Montréal - Construction: une élue alerte l'UPAC

Chantal RouleauPhoto Érice Bolte / Archives / Agence QMI


Yves Poirier

MONTRÉAL - La mairesse de l'arrondissement de Rivière-des-Prairies-Pointe-aux-Trembles, à Montréal, a alerté l'UPAC concernant la réalisation d'un contrat parce que l'entrepreneur a fait exploser les coûts en réclamant des extras faramineux.

La mairesse Chantal Rouleau a dit lundi que cette affaire s'apparente étrangement aux exemples de gonflement des extras dont on a parlé à la commission Charbonneau.

Le prix initial du contrat accepté en 2010 par les élus de l'arrondissement était de 290 552 $.

Or, l'entrepreneur a exigé en cours de route une dépense additionnelle de 215 136 $, ce qui représente une augmentation de 74% par rapport au contrat initial.

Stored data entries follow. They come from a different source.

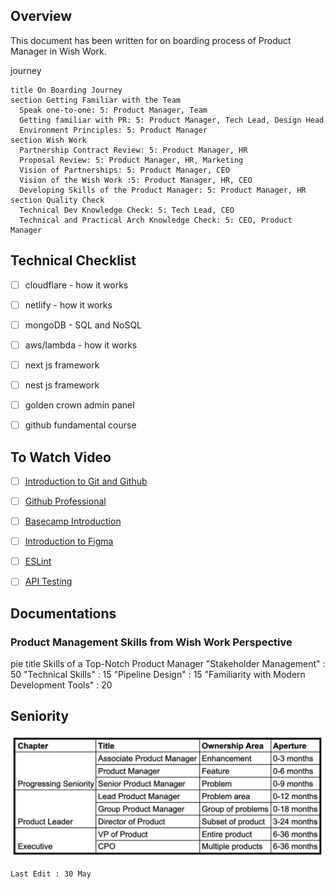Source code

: <script src="https://unpkg.com/mermaid@8.14.0/dist/mermaid.min.js">
</script>

## Overview
This document has been written for on boarding process of Product Manager in Wish Work.


<div class="mermaid">
journey

    title On Boarding Journey
    section Getting Familiar with the Team
      Speak one-to-one: 5: Product Manager, Team
      Getting familiar with PR: 5: Product Manager, Tech Lead, Design Head
      Environment Principles: 5: Product Manager
    section Wish Work
      Partnership Contract Review: 5: Product Manager, HR
      Proposal Review: 5: Product Manager, HR, Marketing
      Vision of Partnerships: 5: Product Manager, CEO
      Vision of the Wish Work :5: Product Manager, HR, CEO
      Developing Skills of the Product Manager: 5: Product Manager, HR
    section Quality Check
      Technical Dev Knowledge Check: 5: Tech Lead, CEO
      Technical and Practical Arch Knowledge Check: 5: CEO, Product Manager
</div>

## Technical Checklist

- [ ] cloudflare - how it works
- [ ] netlify - how it works
- [ ] mongoDB - SQL and NoSQL
- [ ] aws/lambda - how it works
- [ ] next js framework
- [ ] nest js framework
- [ ] golden crown admin panel
- [ ] github fundamental course 


## To Watch Video

 - [ ] [Introduction to Git and Github](https://youtu.be/ulQA5tjJark)
 - [ ] [Github Professional](https://youtu.be/Uszj_k0DGsg)
 - [ ] [Basecamp Introduction](https://youtu.be/rY9z7Bfimr4)
 - [ ] [Introduction to Figma](https://youtu.be/o1nCmiW6auE)
 - [ ] [ESLint](https://www.youtube.com/watch?v=ZuDIXV94Z1w)
 - [ ] [API Testing](https://youtu.be/VywxIQ2ZXw4)


## Documentations


### Product Management Skills from Wish Work Perspective

<div class="mermaid">

pie title Skills of a Top-Notch Product Manager
    "Stakeholder Management" : 50
    "Technical Skills" : 15
    "Pipeline Design" : 15
    "Familiarity with Modern Development Tools" : 20
</div>

## Seniority

![product management seniority](./IMG_1651.jpg)

`Last Edit : 30 May` 
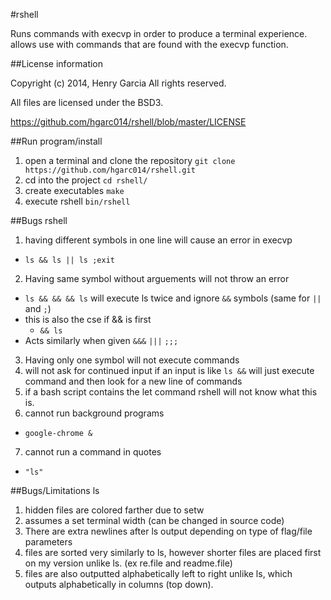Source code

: #rshell

Runs commands with execvp in order to produce a terminal experience. allows use with commands that are found with the execvp function.


##License information 

Copyright (c) 2014, Henry Garcia
All rights reserved.

All files are licensed under the BSD3.

https://github.com/hgarc014/rshell/blob/master/LICENSE

##Run program/install

1. open a terminal and clone the repository
`git clone https://github.com/hgarc014/rshell.git`
2. cd into the project
`cd rshell/`
3. create executables
`make`
4. execute rshell
`bin/rshell`

##Bugs rshell

1. having different symbols in one line will cause an error in execvp
  * `ls && ls || ls ;exit`
2. Having same symbol without arguements will not throw an error
  * `ls && && && ls` will execute ls twice and ignore `&&` symbols (same for `||` and `;`)
  * this is also the cse if && is first
    * `&& ls`
  * Acts similarly when given `&&&` `|||` `;;;`
3. Having only one symbol will not execute commands
4. will not ask for continued input if an input is like `ls &&` will just execute
command and then look for a new line of commands
5. if a bash script contains the let command rshell will not know what this is.
6. cannot run background programs
  * `google-chrome &`
7. cannot run a command in quotes
  * `"ls"`

##Bugs/Limitations ls

1. hidden files are colored farther due to setw
2. assumes a set terminal width (can be changed in source code)
3. There are extra newlines after ls output depending on type of flag/file parameters
4. files are sorted very similarly to ls, however shorter files are placed first on my version unlike ls. (ex re.file and readme.file)
5. files are also outputted alphabetically left to right unlike ls, which outputs alphabetically in columns (top down).

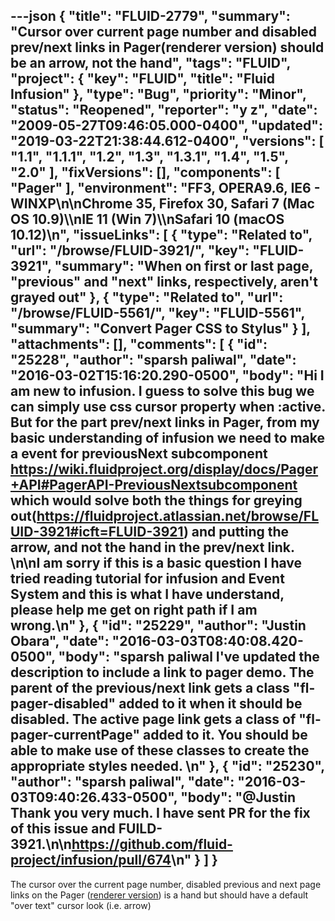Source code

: ---json
{
  "title": "FLUID-2779",
  "summary": "Cursor over current page number and disabled prev/next links in Pager(renderer version) should be an arrow, not the hand",
  "tags": "FLUID",
  "project": {
    "key": "FLUID",
    "title": "Fluid Infusion"
  },
  "type": "Bug",
  "priority": "Minor",
  "status": "Reopened",
  "reporter": "y z",
  "date": "2009-05-27T09:46:05.000-0400",
  "updated": "2019-03-22T21:38:44.612-0400",
  "versions": [
    "1.1",
    "1.1.1",
    "1.2",
    "1.3",
    "1.3.1",
    "1.4",
    "1.5",
    "2.0"
  ],
  "fixVersions": [],
  "components": [
    "Pager"
  ],
  "environment": "FF3, OPERA9.6, IE6 - WINXP\n\nChrome 35, Firefox 30, Safari 7 (Mac OS 10.9)\\\nIE 11 (Win 7)\\\nSafari 10 (macOS 10.12)\n",
  "issueLinks": [
    {
      "type": "Related to",
      "url": "/browse/FLUID-3921/",
      "key": "FLUID-3921",
      "summary": "When on first or last page, \"previous\" and \"next\" links, respectively, aren't grayed out"
    },
    {
      "type": "Related to",
      "url": "/browse/FLUID-5561/",
      "key": "FLUID-5561",
      "summary": "Convert Pager CSS to Stylus"
    }
  ],
  "attachments": [],
  "comments": [
    {
      "id": "25228",
      "author": "sparsh paliwal",
      "date": "2016-03-02T15:16:20.290-0500",
      "body": "Hi I am new to infusion. I guess to solve this bug we can simply use css cursor property when :active. But for the part prev/next links in Pager, from my basic understanding of infusion we need to make a event for previousNext subcomponent <https://wiki.fluidproject.org/display/docs/Pager+API#PagerAPI-PreviousNextsubcomponent> which would solve both the things for greying out(<https://fluidproject.atlassian.net/browse/FLUID-3921#icft=FLUID-3921>) and putting the arrow, and not the hand in the prev/next link.&#x20;\n\nI am sorry if this is a basic question I have tried reading tutorial for infusion and Event System and this is what I have understand, please help me get on right path if I am wrong.\n"
    },
    {
      "id": "25229",
      "author": "Justin Obara",
      "date": "2016-03-03T08:40:08.420-0500",
      "body": "sparsh paliwal I've updated the description to include a link to pager demo. The parent of the previous/next link gets a class \"fl-pager-disabled\" added to it when it should be disabled. The active page link gets a class of \"fl-pager-currentPage\" added to it. You should be able to make use of these classes to create the appropriate styles needed.&#x20;\n"
    },
    {
      "id": "25230",
      "author": "sparsh paliwal",
      "date": "2016-03-03T09:40:26.433-0500",
      "body": "@Justin Thank you very much. I have sent PR for the fix of this issue and FUILD-3921.\n\n<https://github.com/fluid-project/infusion/pull/674>\n"
    }
  ]
}
---
The cursor over the current page number, disabled previous and next page links on the Pager ([renderer version](http://build.fluidproject.org/infusion/demos/pager/)) is a hand but should have a default "over text" cursor look (i.e. arrow)

        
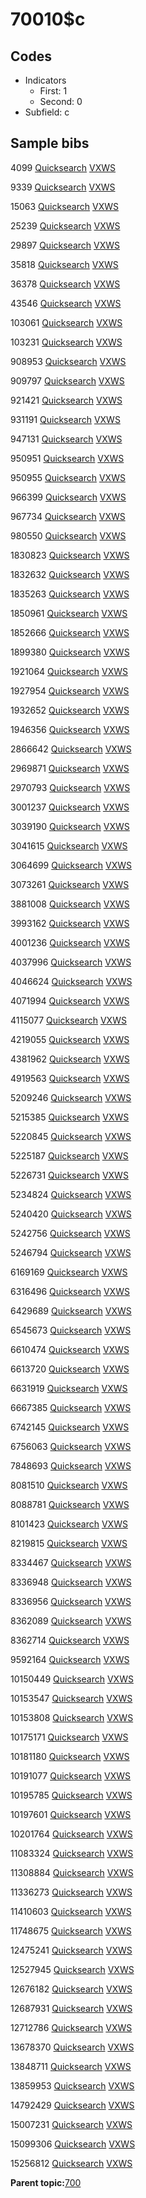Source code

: # 70010$c

## Codes

-   Indicators
    -   First: 1
    -   Second: 0
-   Subfield: c

## Sample bibs

4099 [Quicksearch](https://search.library.yale.edu/catalog/4099) [VXWS](http://prodorbis.library.yale.edu:7014/vxws/GetHoldingsService?bibId=4099)

9339 [Quicksearch](https://search.library.yale.edu/catalog/9339) [VXWS](http://prodorbis.library.yale.edu:7014/vxws/GetHoldingsService?bibId=9339)

15063 [Quicksearch](https://search.library.yale.edu/catalog/15063) [VXWS](http://prodorbis.library.yale.edu:7014/vxws/GetHoldingsService?bibId=15063)

25239 [Quicksearch](https://search.library.yale.edu/catalog/25239) [VXWS](http://prodorbis.library.yale.edu:7014/vxws/GetHoldingsService?bibId=25239)

29897 [Quicksearch](https://search.library.yale.edu/catalog/29897) [VXWS](http://prodorbis.library.yale.edu:7014/vxws/GetHoldingsService?bibId=29897)

35818 [Quicksearch](https://search.library.yale.edu/catalog/35818) [VXWS](http://prodorbis.library.yale.edu:7014/vxws/GetHoldingsService?bibId=35818)

36378 [Quicksearch](https://search.library.yale.edu/catalog/36378) [VXWS](http://prodorbis.library.yale.edu:7014/vxws/GetHoldingsService?bibId=36378)

43546 [Quicksearch](https://search.library.yale.edu/catalog/43546) [VXWS](http://prodorbis.library.yale.edu:7014/vxws/GetHoldingsService?bibId=43546)

103061 [Quicksearch](https://search.library.yale.edu/catalog/103061) [VXWS](http://prodorbis.library.yale.edu:7014/vxws/GetHoldingsService?bibId=103061)

103231 [Quicksearch](https://search.library.yale.edu/catalog/103231) [VXWS](http://prodorbis.library.yale.edu:7014/vxws/GetHoldingsService?bibId=103231)

908953 [Quicksearch](https://search.library.yale.edu/catalog/908953) [VXWS](http://prodorbis.library.yale.edu:7014/vxws/GetHoldingsService?bibId=908953)

909797 [Quicksearch](https://search.library.yale.edu/catalog/909797) [VXWS](http://prodorbis.library.yale.edu:7014/vxws/GetHoldingsService?bibId=909797)

921421 [Quicksearch](https://search.library.yale.edu/catalog/921421) [VXWS](http://prodorbis.library.yale.edu:7014/vxws/GetHoldingsService?bibId=921421)

931191 [Quicksearch](https://search.library.yale.edu/catalog/931191) [VXWS](http://prodorbis.library.yale.edu:7014/vxws/GetHoldingsService?bibId=931191)

947131 [Quicksearch](https://search.library.yale.edu/catalog/947131) [VXWS](http://prodorbis.library.yale.edu:7014/vxws/GetHoldingsService?bibId=947131)

950951 [Quicksearch](https://search.library.yale.edu/catalog/950951) [VXWS](http://prodorbis.library.yale.edu:7014/vxws/GetHoldingsService?bibId=950951)

950955 [Quicksearch](https://search.library.yale.edu/catalog/950955) [VXWS](http://prodorbis.library.yale.edu:7014/vxws/GetHoldingsService?bibId=950955)

966399 [Quicksearch](https://search.library.yale.edu/catalog/966399) [VXWS](http://prodorbis.library.yale.edu:7014/vxws/GetHoldingsService?bibId=966399)

967734 [Quicksearch](https://search.library.yale.edu/catalog/967734) [VXWS](http://prodorbis.library.yale.edu:7014/vxws/GetHoldingsService?bibId=967734)

980550 [Quicksearch](https://search.library.yale.edu/catalog/980550) [VXWS](http://prodorbis.library.yale.edu:7014/vxws/GetHoldingsService?bibId=980550)

1830823 [Quicksearch](https://search.library.yale.edu/catalog/1830823) [VXWS](http://prodorbis.library.yale.edu:7014/vxws/GetHoldingsService?bibId=1830823)

1832632 [Quicksearch](https://search.library.yale.edu/catalog/1832632) [VXWS](http://prodorbis.library.yale.edu:7014/vxws/GetHoldingsService?bibId=1832632)

1835263 [Quicksearch](https://search.library.yale.edu/catalog/1835263) [VXWS](http://prodorbis.library.yale.edu:7014/vxws/GetHoldingsService?bibId=1835263)

1850961 [Quicksearch](https://search.library.yale.edu/catalog/1850961) [VXWS](http://prodorbis.library.yale.edu:7014/vxws/GetHoldingsService?bibId=1850961)

1852666 [Quicksearch](https://search.library.yale.edu/catalog/1852666) [VXWS](http://prodorbis.library.yale.edu:7014/vxws/GetHoldingsService?bibId=1852666)

1899380 [Quicksearch](https://search.library.yale.edu/catalog/1899380) [VXWS](http://prodorbis.library.yale.edu:7014/vxws/GetHoldingsService?bibId=1899380)

1921064 [Quicksearch](https://search.library.yale.edu/catalog/1921064) [VXWS](http://prodorbis.library.yale.edu:7014/vxws/GetHoldingsService?bibId=1921064)

1927954 [Quicksearch](https://search.library.yale.edu/catalog/1927954) [VXWS](http://prodorbis.library.yale.edu:7014/vxws/GetHoldingsService?bibId=1927954)

1932652 [Quicksearch](https://search.library.yale.edu/catalog/1932652) [VXWS](http://prodorbis.library.yale.edu:7014/vxws/GetHoldingsService?bibId=1932652)

1946356 [Quicksearch](https://search.library.yale.edu/catalog/1946356) [VXWS](http://prodorbis.library.yale.edu:7014/vxws/GetHoldingsService?bibId=1946356)

2866642 [Quicksearch](https://search.library.yale.edu/catalog/2866642) [VXWS](http://prodorbis.library.yale.edu:7014/vxws/GetHoldingsService?bibId=2866642)

2969871 [Quicksearch](https://search.library.yale.edu/catalog/2969871) [VXWS](http://prodorbis.library.yale.edu:7014/vxws/GetHoldingsService?bibId=2969871)

2970793 [Quicksearch](https://search.library.yale.edu/catalog/2970793) [VXWS](http://prodorbis.library.yale.edu:7014/vxws/GetHoldingsService?bibId=2970793)

3001237 [Quicksearch](https://search.library.yale.edu/catalog/3001237) [VXWS](http://prodorbis.library.yale.edu:7014/vxws/GetHoldingsService?bibId=3001237)

3039190 [Quicksearch](https://search.library.yale.edu/catalog/3039190) [VXWS](http://prodorbis.library.yale.edu:7014/vxws/GetHoldingsService?bibId=3039190)

3041615 [Quicksearch](https://search.library.yale.edu/catalog/3041615) [VXWS](http://prodorbis.library.yale.edu:7014/vxws/GetHoldingsService?bibId=3041615)

3064699 [Quicksearch](https://search.library.yale.edu/catalog/3064699) [VXWS](http://prodorbis.library.yale.edu:7014/vxws/GetHoldingsService?bibId=3064699)

3073261 [Quicksearch](https://search.library.yale.edu/catalog/3073261) [VXWS](http://prodorbis.library.yale.edu:7014/vxws/GetHoldingsService?bibId=3073261)

3881008 [Quicksearch](https://search.library.yale.edu/catalog/3881008) [VXWS](http://prodorbis.library.yale.edu:7014/vxws/GetHoldingsService?bibId=3881008)

3993162 [Quicksearch](https://search.library.yale.edu/catalog/3993162) [VXWS](http://prodorbis.library.yale.edu:7014/vxws/GetHoldingsService?bibId=3993162)

4001236 [Quicksearch](https://search.library.yale.edu/catalog/4001236) [VXWS](http://prodorbis.library.yale.edu:7014/vxws/GetHoldingsService?bibId=4001236)

4037996 [Quicksearch](https://search.library.yale.edu/catalog/4037996) [VXWS](http://prodorbis.library.yale.edu:7014/vxws/GetHoldingsService?bibId=4037996)

4046624 [Quicksearch](https://search.library.yale.edu/catalog/4046624) [VXWS](http://prodorbis.library.yale.edu:7014/vxws/GetHoldingsService?bibId=4046624)

4071994 [Quicksearch](https://search.library.yale.edu/catalog/4071994) [VXWS](http://prodorbis.library.yale.edu:7014/vxws/GetHoldingsService?bibId=4071994)

4115077 [Quicksearch](https://search.library.yale.edu/catalog/4115077) [VXWS](http://prodorbis.library.yale.edu:7014/vxws/GetHoldingsService?bibId=4115077)

4219055 [Quicksearch](https://search.library.yale.edu/catalog/4219055) [VXWS](http://prodorbis.library.yale.edu:7014/vxws/GetHoldingsService?bibId=4219055)

4381962 [Quicksearch](https://search.library.yale.edu/catalog/4381962) [VXWS](http://prodorbis.library.yale.edu:7014/vxws/GetHoldingsService?bibId=4381962)

4919563 [Quicksearch](https://search.library.yale.edu/catalog/4919563) [VXWS](http://prodorbis.library.yale.edu:7014/vxws/GetHoldingsService?bibId=4919563)

5209246 [Quicksearch](https://search.library.yale.edu/catalog/5209246) [VXWS](http://prodorbis.library.yale.edu:7014/vxws/GetHoldingsService?bibId=5209246)

5215385 [Quicksearch](https://search.library.yale.edu/catalog/5215385) [VXWS](http://prodorbis.library.yale.edu:7014/vxws/GetHoldingsService?bibId=5215385)

5220845 [Quicksearch](https://search.library.yale.edu/catalog/5220845) [VXWS](http://prodorbis.library.yale.edu:7014/vxws/GetHoldingsService?bibId=5220845)

5225187 [Quicksearch](https://search.library.yale.edu/catalog/5225187) [VXWS](http://prodorbis.library.yale.edu:7014/vxws/GetHoldingsService?bibId=5225187)

5226731 [Quicksearch](https://search.library.yale.edu/catalog/5226731) [VXWS](http://prodorbis.library.yale.edu:7014/vxws/GetHoldingsService?bibId=5226731)

5234824 [Quicksearch](https://search.library.yale.edu/catalog/5234824) [VXWS](http://prodorbis.library.yale.edu:7014/vxws/GetHoldingsService?bibId=5234824)

5240420 [Quicksearch](https://search.library.yale.edu/catalog/5240420) [VXWS](http://prodorbis.library.yale.edu:7014/vxws/GetHoldingsService?bibId=5240420)

5242756 [Quicksearch](https://search.library.yale.edu/catalog/5242756) [VXWS](http://prodorbis.library.yale.edu:7014/vxws/GetHoldingsService?bibId=5242756)

5246794 [Quicksearch](https://search.library.yale.edu/catalog/5246794) [VXWS](http://prodorbis.library.yale.edu:7014/vxws/GetHoldingsService?bibId=5246794)

6169169 [Quicksearch](https://search.library.yale.edu/catalog/6169169) [VXWS](http://prodorbis.library.yale.edu:7014/vxws/GetHoldingsService?bibId=6169169)

6316496 [Quicksearch](https://search.library.yale.edu/catalog/6316496) [VXWS](http://prodorbis.library.yale.edu:7014/vxws/GetHoldingsService?bibId=6316496)

6429689 [Quicksearch](https://search.library.yale.edu/catalog/6429689) [VXWS](http://prodorbis.library.yale.edu:7014/vxws/GetHoldingsService?bibId=6429689)

6545673 [Quicksearch](https://search.library.yale.edu/catalog/6545673) [VXWS](http://prodorbis.library.yale.edu:7014/vxws/GetHoldingsService?bibId=6545673)

6610474 [Quicksearch](https://search.library.yale.edu/catalog/6610474) [VXWS](http://prodorbis.library.yale.edu:7014/vxws/GetHoldingsService?bibId=6610474)

6613720 [Quicksearch](https://search.library.yale.edu/catalog/6613720) [VXWS](http://prodorbis.library.yale.edu:7014/vxws/GetHoldingsService?bibId=6613720)

6631919 [Quicksearch](https://search.library.yale.edu/catalog/6631919) [VXWS](http://prodorbis.library.yale.edu:7014/vxws/GetHoldingsService?bibId=6631919)

6667385 [Quicksearch](https://search.library.yale.edu/catalog/6667385) [VXWS](http://prodorbis.library.yale.edu:7014/vxws/GetHoldingsService?bibId=6667385)

6742145 [Quicksearch](https://search.library.yale.edu/catalog/6742145) [VXWS](http://prodorbis.library.yale.edu:7014/vxws/GetHoldingsService?bibId=6742145)

6756063 [Quicksearch](https://search.library.yale.edu/catalog/6756063) [VXWS](http://prodorbis.library.yale.edu:7014/vxws/GetHoldingsService?bibId=6756063)

7848693 [Quicksearch](https://search.library.yale.edu/catalog/7848693) [VXWS](http://prodorbis.library.yale.edu:7014/vxws/GetHoldingsService?bibId=7848693)

8081510 [Quicksearch](https://search.library.yale.edu/catalog/8081510) [VXWS](http://prodorbis.library.yale.edu:7014/vxws/GetHoldingsService?bibId=8081510)

8088781 [Quicksearch](https://search.library.yale.edu/catalog/8088781) [VXWS](http://prodorbis.library.yale.edu:7014/vxws/GetHoldingsService?bibId=8088781)

8101423 [Quicksearch](https://search.library.yale.edu/catalog/8101423) [VXWS](http://prodorbis.library.yale.edu:7014/vxws/GetHoldingsService?bibId=8101423)

8219815 [Quicksearch](https://search.library.yale.edu/catalog/8219815) [VXWS](http://prodorbis.library.yale.edu:7014/vxws/GetHoldingsService?bibId=8219815)

8334467 [Quicksearch](https://search.library.yale.edu/catalog/8334467) [VXWS](http://prodorbis.library.yale.edu:7014/vxws/GetHoldingsService?bibId=8334467)

8336948 [Quicksearch](https://search.library.yale.edu/catalog/8336948) [VXWS](http://prodorbis.library.yale.edu:7014/vxws/GetHoldingsService?bibId=8336948)

8336956 [Quicksearch](https://search.library.yale.edu/catalog/8336956) [VXWS](http://prodorbis.library.yale.edu:7014/vxws/GetHoldingsService?bibId=8336956)

8362089 [Quicksearch](https://search.library.yale.edu/catalog/8362089) [VXWS](http://prodorbis.library.yale.edu:7014/vxws/GetHoldingsService?bibId=8362089)

8362714 [Quicksearch](https://search.library.yale.edu/catalog/8362714) [VXWS](http://prodorbis.library.yale.edu:7014/vxws/GetHoldingsService?bibId=8362714)

9592164 [Quicksearch](https://search.library.yale.edu/catalog/9592164) [VXWS](http://prodorbis.library.yale.edu:7014/vxws/GetHoldingsService?bibId=9592164)

10150449 [Quicksearch](https://search.library.yale.edu/catalog/10150449) [VXWS](http://prodorbis.library.yale.edu:7014/vxws/GetHoldingsService?bibId=10150449)

10153547 [Quicksearch](https://search.library.yale.edu/catalog/10153547) [VXWS](http://prodorbis.library.yale.edu:7014/vxws/GetHoldingsService?bibId=10153547)

10153808 [Quicksearch](https://search.library.yale.edu/catalog/10153808) [VXWS](http://prodorbis.library.yale.edu:7014/vxws/GetHoldingsService?bibId=10153808)

10175171 [Quicksearch](https://search.library.yale.edu/catalog/10175171) [VXWS](http://prodorbis.library.yale.edu:7014/vxws/GetHoldingsService?bibId=10175171)

10181180 [Quicksearch](https://search.library.yale.edu/catalog/10181180) [VXWS](http://prodorbis.library.yale.edu:7014/vxws/GetHoldingsService?bibId=10181180)

10191077 [Quicksearch](https://search.library.yale.edu/catalog/10191077) [VXWS](http://prodorbis.library.yale.edu:7014/vxws/GetHoldingsService?bibId=10191077)

10195785 [Quicksearch](https://search.library.yale.edu/catalog/10195785) [VXWS](http://prodorbis.library.yale.edu:7014/vxws/GetHoldingsService?bibId=10195785)

10197601 [Quicksearch](https://search.library.yale.edu/catalog/10197601) [VXWS](http://prodorbis.library.yale.edu:7014/vxws/GetHoldingsService?bibId=10197601)

10201764 [Quicksearch](https://search.library.yale.edu/catalog/10201764) [VXWS](http://prodorbis.library.yale.edu:7014/vxws/GetHoldingsService?bibId=10201764)

11083324 [Quicksearch](https://search.library.yale.edu/catalog/11083324) [VXWS](http://prodorbis.library.yale.edu:7014/vxws/GetHoldingsService?bibId=11083324)

11308884 [Quicksearch](https://search.library.yale.edu/catalog/11308884) [VXWS](http://prodorbis.library.yale.edu:7014/vxws/GetHoldingsService?bibId=11308884)

11336273 [Quicksearch](https://search.library.yale.edu/catalog/11336273) [VXWS](http://prodorbis.library.yale.edu:7014/vxws/GetHoldingsService?bibId=11336273)

11410603 [Quicksearch](https://search.library.yale.edu/catalog/11410603) [VXWS](http://prodorbis.library.yale.edu:7014/vxws/GetHoldingsService?bibId=11410603)

11748675 [Quicksearch](https://search.library.yale.edu/catalog/11748675) [VXWS](http://prodorbis.library.yale.edu:7014/vxws/GetHoldingsService?bibId=11748675)

12475241 [Quicksearch](https://search.library.yale.edu/catalog/12475241) [VXWS](http://prodorbis.library.yale.edu:7014/vxws/GetHoldingsService?bibId=12475241)

12527945 [Quicksearch](https://search.library.yale.edu/catalog/12527945) [VXWS](http://prodorbis.library.yale.edu:7014/vxws/GetHoldingsService?bibId=12527945)

12676182 [Quicksearch](https://search.library.yale.edu/catalog/12676182) [VXWS](http://prodorbis.library.yale.edu:7014/vxws/GetHoldingsService?bibId=12676182)

12687931 [Quicksearch](https://search.library.yale.edu/catalog/12687931) [VXWS](http://prodorbis.library.yale.edu:7014/vxws/GetHoldingsService?bibId=12687931)

12712786 [Quicksearch](https://search.library.yale.edu/catalog/12712786) [VXWS](http://prodorbis.library.yale.edu:7014/vxws/GetHoldingsService?bibId=12712786)

13678370 [Quicksearch](https://search.library.yale.edu/catalog/13678370) [VXWS](http://prodorbis.library.yale.edu:7014/vxws/GetHoldingsService?bibId=13678370)

13848711 [Quicksearch](https://search.library.yale.edu/catalog/13848711) [VXWS](http://prodorbis.library.yale.edu:7014/vxws/GetHoldingsService?bibId=13848711)

13859953 [Quicksearch](https://search.library.yale.edu/catalog/13859953) [VXWS](http://prodorbis.library.yale.edu:7014/vxws/GetHoldingsService?bibId=13859953)

14792429 [Quicksearch](https://search.library.yale.edu/catalog/14792429) [VXWS](http://prodorbis.library.yale.edu:7014/vxws/GetHoldingsService?bibId=14792429)

15007231 [Quicksearch](https://search.library.yale.edu/catalog/15007231) [VXWS](http://prodorbis.library.yale.edu:7014/vxws/GetHoldingsService?bibId=15007231)

15099306 [Quicksearch](https://search.library.yale.edu/catalog/15099306) [VXWS](http://prodorbis.library.yale.edu:7014/vxws/GetHoldingsService?bibId=15099306)

15256812 [Quicksearch](https://search.library.yale.edu/catalog/15256812) [VXWS](http://prodorbis.library.yale.edu:7014/vxws/GetHoldingsService?bibId=15256812)

**Parent topic:**[700](../../tags/700/700.md)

«Quand j'ai vu les extras, j'ai dit non, j'ai dit non car je veux savoir de quoi il s'agit exactement», a-t-elle expliqué.

Dans ce cas-ci, les fameux extras réclamés par l'entrepreneur n'ont rien à voir avec des travaux de trottoir ou d'asphaltage. Ils concernent un tournebride, un espace situé au bout d'une rue et qui permet à tout type de véhicule que ce soit un autobus ou un véhicule d'urgence de faire demi-tour lorsqu'ils se retrouvent dans un cul-de-sac.

La mairesse Rouleau refuse non seulement de payer les extras réclamés pour la construction de ce rond-point, mais va plus loin en confiant ce dossier à l'Unité permanente anticorruption (UPAC).

Elle demande à l'UPAC d'établir si le dépassement de coûts, attribuables notamment à la quantité importante de déchets à excaver sur le site, est justifié.

Puisque l'enquête policière est toujours en cours, l'arrondissement veut taire le nom de l'entrepreneur qui a obtenu le contrat.

«Il y avait une certaine pression sur nous, les élus, pour qu'on finalise ce dossier-là, a affirmé la mairesse. On a reçu des mises en demeure, etc. J'ai dit: "Pas de problème, envoyez-en des mises en demeure. On va laisser faire la police et l'enquête Charbonneau là-dessus."» Chantal Rouleau a aussi alerté le service du contentieux ainsi que le contrôleur de la Ville de Montréal.

L'arrondissement refuse également de dévoiler le contenu du document puisque l'enquête policière sur les extras n'est pas terminée.

«Je veux vraiment que les citoyens de l'arrondissement en aient pour leur argent. C'est ce à quoi je tiens le plus comme élu, a insisté la Chantal Rouleau. C'est mon rôle de veiller à ce que les deniers publics soient bien utilisés, c'est notre devoir.» L'arrondissement compte faire part des résultats de l'enquête de l'UPAC lorsqu'elle sera terminée.